Abstract

Abstract Aims The Royal College of Radiologists (RCR) has outlined specific criteria for imaging in acute pancreatitis. The presence of pancreatic necrosis, free intraperitoneal fluid and extensive perihepatic fat stranding is associated with worse outcome. Timely computed tomography (CT) scanning 72 to 96 hours following onset of symptoms leads to more accurate diagnosis of pancreatic necrosis. Furthermore, ultrasound examination of the gallbladder is also recommended within 24 hours of admission to demarcate cause. Methods Two plan-do-study-act (PDSA) cycles were run between January to October 2022 and January to September 2023 in the surgical emergency unit. 50 patients were randomly selected amongst all pancreatitis admissions for each cycle. Outcome measures were percentage of CT scans adhering to optimal timing and percentage of ultrasound scans that were carried out within the first 24 hours. Cycle 1 findings were presented locally to staff as a teaching intervention. Results CT scans were performed in 60% and 66% of patients in cycle 1 and 2, respectively.
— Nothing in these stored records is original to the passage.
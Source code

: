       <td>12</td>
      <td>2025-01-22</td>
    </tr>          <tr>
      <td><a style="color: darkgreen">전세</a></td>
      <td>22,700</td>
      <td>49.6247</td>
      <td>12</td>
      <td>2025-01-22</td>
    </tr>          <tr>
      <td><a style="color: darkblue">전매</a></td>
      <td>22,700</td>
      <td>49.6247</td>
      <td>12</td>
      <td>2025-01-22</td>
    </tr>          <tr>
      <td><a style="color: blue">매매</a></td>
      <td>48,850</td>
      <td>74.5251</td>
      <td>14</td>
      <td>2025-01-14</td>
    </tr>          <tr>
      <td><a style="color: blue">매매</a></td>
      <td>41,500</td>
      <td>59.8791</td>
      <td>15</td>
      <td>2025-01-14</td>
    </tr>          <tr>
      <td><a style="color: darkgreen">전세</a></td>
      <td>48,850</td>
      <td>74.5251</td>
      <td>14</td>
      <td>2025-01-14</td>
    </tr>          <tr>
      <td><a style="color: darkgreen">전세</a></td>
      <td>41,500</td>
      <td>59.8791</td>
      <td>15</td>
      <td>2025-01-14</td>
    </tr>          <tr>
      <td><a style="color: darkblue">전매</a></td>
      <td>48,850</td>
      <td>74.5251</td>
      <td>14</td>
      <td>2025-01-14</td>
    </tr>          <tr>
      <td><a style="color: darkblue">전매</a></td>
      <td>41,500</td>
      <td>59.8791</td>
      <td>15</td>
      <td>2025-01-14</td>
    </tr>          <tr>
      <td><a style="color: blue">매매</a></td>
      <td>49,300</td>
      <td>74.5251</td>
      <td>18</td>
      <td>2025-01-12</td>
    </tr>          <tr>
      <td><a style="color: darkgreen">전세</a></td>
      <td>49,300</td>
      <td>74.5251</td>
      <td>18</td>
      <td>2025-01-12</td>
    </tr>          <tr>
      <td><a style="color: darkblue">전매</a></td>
Of these, 39% and 70% had optimal CT scan timing during cycle 1 and 2, respectively. Furthermore, only 33% of patients had US scans performed within 24 hours of admission during both cycles. Conclusion The above findings suggest that local teaching interventions are inadequate at meeting the recommended standard of 95% compliance defined by the RCR. This is likely due to rotating staff, lack of knowledge and incomplete prompting when ordering imaging. Further audit with an information technology based intervention is suggested to improve compliance.